The event was kicked off by Ruth Harley CEO of Australia’s peak screen development and investment agency, Screen Australia. Dr Harley outlined the diversity of new media, multi-platform and interactive projects that Screen Aus is investing in as part of its Digital Ignition and All Media Fund programs. The range is certainly rich and bodes well from a continued strong and sustainable presence of Australian practitioners in this new media space.
Following Ruth Harley I presented on the work I’ve been doing with Portal Entertainment in building immersive horror-thriller interactive experiences for mobile devices. Drawing upon the highly successful Immersive Writing Lab programme and its associated International Storyworld Writing Competition, I framed the discussion around interactive storytelling with a set of key principles we’ve developed as our in-house mantra on our forth-comming projects Nightwatch and The Craftsman (below).
Following my tub-thumping efforts was Managing Editor of SBS Online, Nick Doherty. Nick has been responsible for a swathe of highly successful, and even more highly regarded, online and interactive works from SBS - including the multi award-winning GoaHippyTribe. In some cases parallel and supporting projects to broadcast productions, in other instances, wholly stand-alone digital works. Nick presented a public premiere of their online interactive documentary The Block which is both lovingly presented in its visuals and emotionally compelling in its characters.
Staying with Documentary, Anna Grieve discussed her award winning Big Stories Small Towns which not only presents an interactive documentary in the electronic sense but also a project that sees deep interaction with the communities that are the basis for the stories.
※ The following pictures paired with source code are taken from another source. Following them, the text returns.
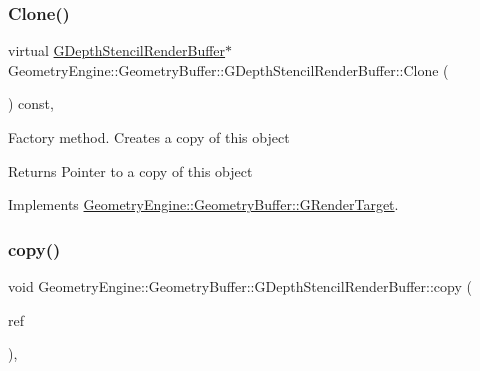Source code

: \subsubsection{\texorpdfstring{Clone()}{Clone()}}
{\footnotesize\ttfamily virtual \mbox{\hyperlink{class_geometry_engine_1_1_geometry_buffer_1_1_g_depth_stencil_render_buffer}{G\+Depth\+Stencil\+Render\+Buffer}}$\ast$ Geometry\+Engine\+::\+Geometry\+Buffer\+::\+G\+Depth\+Stencil\+Render\+Buffer\+::\+Clone (\begin{DoxyParamCaption}{ }\end{DoxyParamCaption}) const\hspace{0.3cm}{\ttfamily [inline]}, {\ttfamily [virtual]}}

Factory method. Creates a copy of this object \begin{DoxyReturn}{Returns}
Pointer to a copy of this object 
\end{DoxyReturn}


Implements \mbox{\hyperlink{class_geometry_engine_1_1_geometry_buffer_1_1_g_render_target_a3b14d8929cf9d2acb6bc263c709ff019}{Geometry\+Engine\+::\+Geometry\+Buffer\+::\+G\+Render\+Target}}.

\mbox{\label{class_geometry_engine_1_1_geometry_buffer_1_1_g_depth_stencil_render_buffer_a85aeb8570c83b53e47c42fe1310bd5f1}} 
\subsubsection{\texorpdfstring{copy()}{copy()}}
{\footnotesize\ttfamily void Geometry\+Engine\+::\+Geometry\+Buffer\+::\+G\+Depth\+Stencil\+Render\+Buffer\+::copy (\begin{DoxyParamCaption}\item[{const \mbox{\hyperlink{class_geometry_engine_1_1_geometry_buffer_1_1_g_depth_stencil_render_buffer}{G\+Depth\+Stencil\+Render\+Buffer}} \&}]{ref }\end{DoxyParamCaption})\hspace{0.3cm}{\ttfamily [protected]}, {\ttfamily [virtual]}}

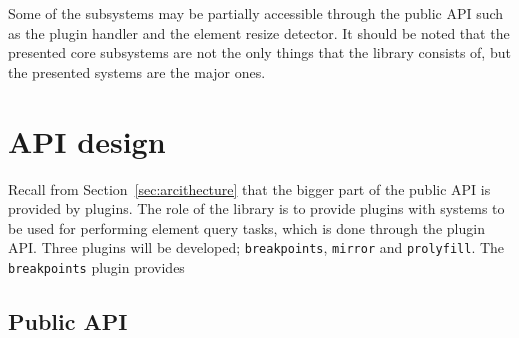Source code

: \documentclass[a4paper,11pt]{kth-mag}
\newcommand{\code}[1]{\texttt{#1}}
\begin{document}
      Some of the subsystems may be partially accessible through the public \gls{API} such as the plugin handler and the \gls{element} resize detector.
      It should be noted that the presented core subsystems are not the only things that the library consists of, but the presented systems are the major ones.
   
    \section{API design}\label{sec:elq-api}
      Recall from Section~\ref{sec:arcithecture} that the bigger part of the public \gls{API} is provided by plugins.
      The role of the library is to provide plugins with systems to be used for performing element query tasks, which is done through the plugin \gls{API}.
      Three plugins will be developed; \code{breakpoints}, \code{mirror} and \code{prolyfill}.
      The \code{breakpoints} plugin provides 

      \subsection{Public API}\label{sec:public-api}
\end{document}
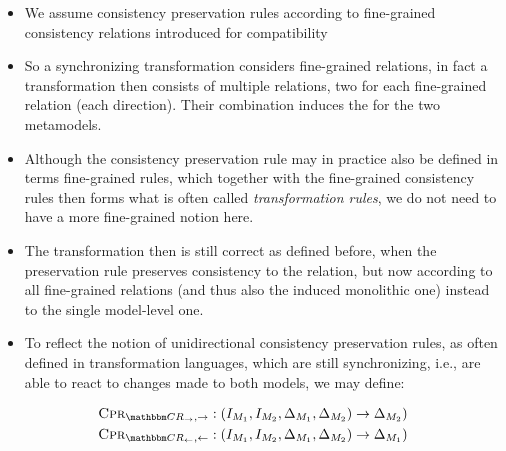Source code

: \begin{itemize}
    \item We assume consistency preservation rules according to fine-grained consistency relations introduced for compatibility
    \item So a synchronizing transformation considers fine-grained relations, in fact a transformation then consists of multiple relations, two for each fine-grained relation (each direction). Their combination induces the \modellevelconsistencyrelation for the two metamodels.
    \item Although the consistency preservation rule may in practice also be defined in terms fine-grained rules, which together with the fine-grained consistency rules then forms what is often called \emph{transformation rules}, we do not need to have a more fine-grained notion here.
    \item The transformation then is still correct as defined before, when the preservation rule preserves consistency to the relation, but now according to all fine-grained relations (and thus also the induced monolithic one) instead to the single model-level one.
    \item To reflect the notion of unidirectional consistency preservation rules, as often defined in transformation languages, which are still synchronizing, i.e., are able to react to changes made to both models, we may define:
\end{itemize}
\begin{align*}
    \consistencypreservationrule{\consistencyrelationset{CR}_{\rightarrow},\rightarrow} : (\metamodelinstanceset{M}{1}, \metamodelinstanceset{M}{2}, \changeuniverse{\metamodel{M}{1}}, \changeuniverse{\metamodel{M}{2}}) \rightarrow \changeuniverse{\metamodel{M}{2}})\\
    \consistencypreservationrule{\consistencyrelationset{CR}_{\leftarrow},\leftarrow} : (\metamodelinstanceset{M}{1}, \metamodelinstanceset{M}{2}, \changeuniverse{\metamodel{M}{1}}, \changeuniverse{\metamodel{M}{2}}) \rightarrow \changeuniverse{\metamodel{M}{1}})
\end{align*}

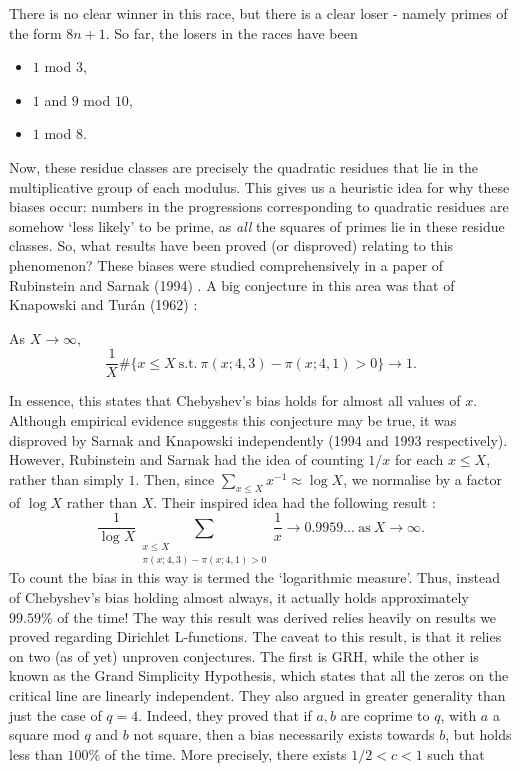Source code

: There is no clear winner in this race, but there is a clear loser - namely primes of the form $8n + 1$. So far, the losers in the races have been
\begin{itemize}
    \item $1$ mod $3$,
    \item $1$ and $9$ mod $10$,
    \item $1$ mod $8$.
\end{itemize}
Now, these residue classes are precisely the quadratic residues that lie in the multiplicative group of each modulus. This gives us a heuristic idea for why these biases occur: numbers in the progressions corresponding to quadratic residues are somehow `less likely' to be prime, as \textit{all} the squares of primes lie in these residue classes. So, what results have been proved (or disproved) relating to this phenomenon? These biases were studied comprehensively in a paper of Rubinstein and Sarnak (1994) \cite{Rubinstein1994ChebyshevsB}. A big conjecture in this area was that of Knapowski and Turán (1962) \cite[p.~3]{granville2004prime}:
\begin{conjecture}
As $X \rightarrow \infty$, 
\begin{equation}
    \frac{1}{X} \#\{x \leq X \ \textrm{s.t.} \ \pi(x; 4, 3) - \pi(x; 4, 1) > 0 \} \rightarrow 1. \nonumber
\end{equation}
\end{conjecture}
In essence, this states that Chebyshev's bias holds for almost all values of $x$. Although empirical evidence suggests this conjecture may be true, it was disproved by Sarnak and Knapowski independently (1994 and 1993 respectively). However, Rubinstein and Sarnak had the idea of counting $1/x$ for each $x \leq X$, rather than simply $1$. Then, since $\sum_{x \leq X} x^{-1} \approx \log X$, we normalise by a factor of $\log X$ rather than $X$. Their inspired idea had the following result \cite[p.~18]{granville2004prime}:
\begin{equation}
    \frac{1}{\log X} \sum_{\substack{x \leq X \\ \pi(x; 4, 3) - \pi(x; 4, 1) > 0}} \frac{1}{x} \rightarrow 0.9959\dots \ \textrm{as} \ X \rightarrow \infty. \nonumber
\end{equation}
To count the bias in this way is termed the `logarithmic measure'. Thus, instead of Chebyshev's bias holding almost always, it actually holds approximately $99.59\%$ of the time! The way this result was derived relies heavily on results we proved regarding Dirichlet L-functions. The caveat to this result, is that it relies on two (as of yet) unproven conjectures. The first is GRH, while the other is known as the Grand Simplicity Hypothesis, which states that all the zeros on the critical line are linearly independent. They also argued in greater generality than just the case of $q = 4$. Indeed, they proved that if $a, b$ are coprime to $q$, with $a$ a square mod $q$ and $b$ not square, then a bias necessarily exists towards $b$, but holds less than $100\%$ of the time. More precisely, there exists $1/2 < c < 1$ such that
Filmmakers in residence, community digital story-telling workshops and public events all form part of a broad multi-platform and interactive ecosystem.
Researcher, critic and filmmaker Julia Scott-Stevenson, fresh from this years SXSW, gave a report on where we’re headed, what’s interesting from overseas and made some sharp observations about the challenges of producing sustainable and engaging multi-platform works.
Mike Cowap, Investment Manager with Screen Australia, who holds particular responsibility for developing talent and projects in games, online and multi-platform, gave us the low-down on where the Australian industry is at and leveled 5 key points to keep in mind:
- We fund it
- Australia’s good at it
- You need to consume it to understand it
- Use existing platforms
- Take crowd-funding seriously
Rounding out the session was Justin Wight from digital production studio Monkey Stack and their animation-based project, Double Happy vs the Infinite Sadness.
Aside from being a brilliantly realised project at a visual and conceptual level, Justin’s multi-platform and interactive project Double Happy makes for a highly compelling case study of how to clearly identify your audience and build dynamic community relationships that bring vast amounts of eyeballs to your story.
The presence of such creative practitioners and their inclusion in the Sydney Film Festival program speaks to the most important element for new media forms in 2012… Normalisation. No longer the ‘other’, the ‘fringe’ or the beaten red-headed step-child no body talks to, digital interactive and multi-platform is simply moving to the centre and being normalised as common, mainstream audience-focused experiences. Screen-based creations that have every reason and means to be cinematically engaging and enormously satisfying.